- Born: Regina Šáškyová 25 March 1928 Látky, Czechoslovakia
- Died: 25 November 2000 (aged 72) Žilina, Slovakia
- Occupation: Professor of Physics

Academic background
- Alma mater: Comenius University

Academic work
- Discipline: Physics
- Institutions: Slovak Academy of Sciences University of Žilina

= Regina Podstanická =

Slovak astronomer (1928–2000)

Regina Podstanická (née Šáškyová; 25 March 1928 – 20 November 2000) was a Slovak astronomer. She co-discovered 1989 Tatry, the first minor planet discovered from Slovakia.

==Life==
Podstanická was born as Regina Šáškyová on 20 March 1928 in the village of Látky in central Slovakia. She was educated at the grammar school in Banská Bystrica and studied physics at the Comenius University, graduating in 1952. Following her graduation she worked at the Slovak Academy of Sciences, focusing on study of perseids at the Skalné Pleso Skalnaté pleso Observatory.
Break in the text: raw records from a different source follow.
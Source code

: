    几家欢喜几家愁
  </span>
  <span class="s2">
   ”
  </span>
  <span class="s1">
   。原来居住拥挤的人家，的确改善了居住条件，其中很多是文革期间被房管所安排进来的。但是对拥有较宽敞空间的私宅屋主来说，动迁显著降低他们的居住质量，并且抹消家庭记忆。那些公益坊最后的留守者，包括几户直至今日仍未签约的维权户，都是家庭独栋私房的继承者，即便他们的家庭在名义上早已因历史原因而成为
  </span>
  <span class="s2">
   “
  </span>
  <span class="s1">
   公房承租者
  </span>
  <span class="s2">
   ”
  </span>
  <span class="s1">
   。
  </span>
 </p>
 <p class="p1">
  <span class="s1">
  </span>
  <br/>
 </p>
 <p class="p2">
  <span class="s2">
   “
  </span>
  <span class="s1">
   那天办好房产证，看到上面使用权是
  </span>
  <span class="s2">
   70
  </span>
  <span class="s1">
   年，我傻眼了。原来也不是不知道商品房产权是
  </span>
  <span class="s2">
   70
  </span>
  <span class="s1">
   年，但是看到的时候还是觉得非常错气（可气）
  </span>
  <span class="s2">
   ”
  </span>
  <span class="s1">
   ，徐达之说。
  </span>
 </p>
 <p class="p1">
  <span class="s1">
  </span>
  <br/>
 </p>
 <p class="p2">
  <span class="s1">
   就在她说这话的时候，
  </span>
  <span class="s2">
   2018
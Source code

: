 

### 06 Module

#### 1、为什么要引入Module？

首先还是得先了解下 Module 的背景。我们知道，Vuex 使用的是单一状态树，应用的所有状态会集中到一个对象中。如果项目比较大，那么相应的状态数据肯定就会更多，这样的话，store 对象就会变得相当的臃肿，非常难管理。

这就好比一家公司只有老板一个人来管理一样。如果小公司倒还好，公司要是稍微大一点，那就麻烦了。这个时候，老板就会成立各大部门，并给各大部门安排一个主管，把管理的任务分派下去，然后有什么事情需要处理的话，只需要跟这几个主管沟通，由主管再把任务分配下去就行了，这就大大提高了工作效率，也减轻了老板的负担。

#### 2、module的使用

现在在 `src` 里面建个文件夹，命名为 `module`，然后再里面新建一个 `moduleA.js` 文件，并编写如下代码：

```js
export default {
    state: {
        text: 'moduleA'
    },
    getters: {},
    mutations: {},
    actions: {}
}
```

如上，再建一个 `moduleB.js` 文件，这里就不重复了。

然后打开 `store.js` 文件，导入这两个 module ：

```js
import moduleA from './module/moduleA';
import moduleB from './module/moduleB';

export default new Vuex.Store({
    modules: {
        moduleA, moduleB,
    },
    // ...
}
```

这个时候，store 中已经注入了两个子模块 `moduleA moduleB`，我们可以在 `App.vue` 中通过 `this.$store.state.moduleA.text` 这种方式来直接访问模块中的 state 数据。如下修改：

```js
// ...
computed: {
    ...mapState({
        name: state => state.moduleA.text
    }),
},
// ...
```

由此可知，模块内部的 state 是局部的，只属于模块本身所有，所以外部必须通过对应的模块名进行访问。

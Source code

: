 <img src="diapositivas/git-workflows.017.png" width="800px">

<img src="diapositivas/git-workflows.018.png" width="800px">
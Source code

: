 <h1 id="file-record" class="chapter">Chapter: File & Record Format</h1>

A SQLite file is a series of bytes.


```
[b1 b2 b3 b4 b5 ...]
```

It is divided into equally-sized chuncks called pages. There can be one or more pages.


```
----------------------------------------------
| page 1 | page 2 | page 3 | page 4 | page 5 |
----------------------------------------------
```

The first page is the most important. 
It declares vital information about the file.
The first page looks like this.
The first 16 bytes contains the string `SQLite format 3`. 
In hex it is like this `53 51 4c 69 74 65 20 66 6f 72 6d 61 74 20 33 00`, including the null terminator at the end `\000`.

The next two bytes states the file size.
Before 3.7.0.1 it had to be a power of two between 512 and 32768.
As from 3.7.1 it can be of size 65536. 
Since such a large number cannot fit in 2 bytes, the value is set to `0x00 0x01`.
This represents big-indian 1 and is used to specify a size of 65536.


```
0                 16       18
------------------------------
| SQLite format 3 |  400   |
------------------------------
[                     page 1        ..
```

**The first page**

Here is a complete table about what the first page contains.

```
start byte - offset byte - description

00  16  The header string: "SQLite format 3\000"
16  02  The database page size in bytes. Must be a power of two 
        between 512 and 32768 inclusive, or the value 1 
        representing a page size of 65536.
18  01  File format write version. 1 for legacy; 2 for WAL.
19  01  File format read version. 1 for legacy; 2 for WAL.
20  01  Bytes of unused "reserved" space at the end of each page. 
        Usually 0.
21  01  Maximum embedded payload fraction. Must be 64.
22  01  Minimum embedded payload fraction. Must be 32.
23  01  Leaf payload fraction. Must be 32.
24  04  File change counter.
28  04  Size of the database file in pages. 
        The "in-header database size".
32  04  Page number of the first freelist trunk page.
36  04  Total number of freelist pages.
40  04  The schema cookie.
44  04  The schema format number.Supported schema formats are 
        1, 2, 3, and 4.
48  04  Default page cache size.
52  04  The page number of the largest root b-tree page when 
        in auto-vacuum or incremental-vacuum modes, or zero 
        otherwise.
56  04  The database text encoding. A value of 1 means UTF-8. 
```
On 20 March 1955 Podstanická and her fellow Slovak Academy of Sciences astronomer Alois Paroubek discovered the 1989 Tatry minor planet, becoming the first minor planet discoverers from Slovakia.

Between 1957 and 1961 she worked as a physics teacher at a grammar school in Zvolen.

From 1961 until her retirement in 1988 she lectured at the University of Žilina. Until her sudden death on 20 November 2000, she remained an active member of the Slovak Astronomical Society.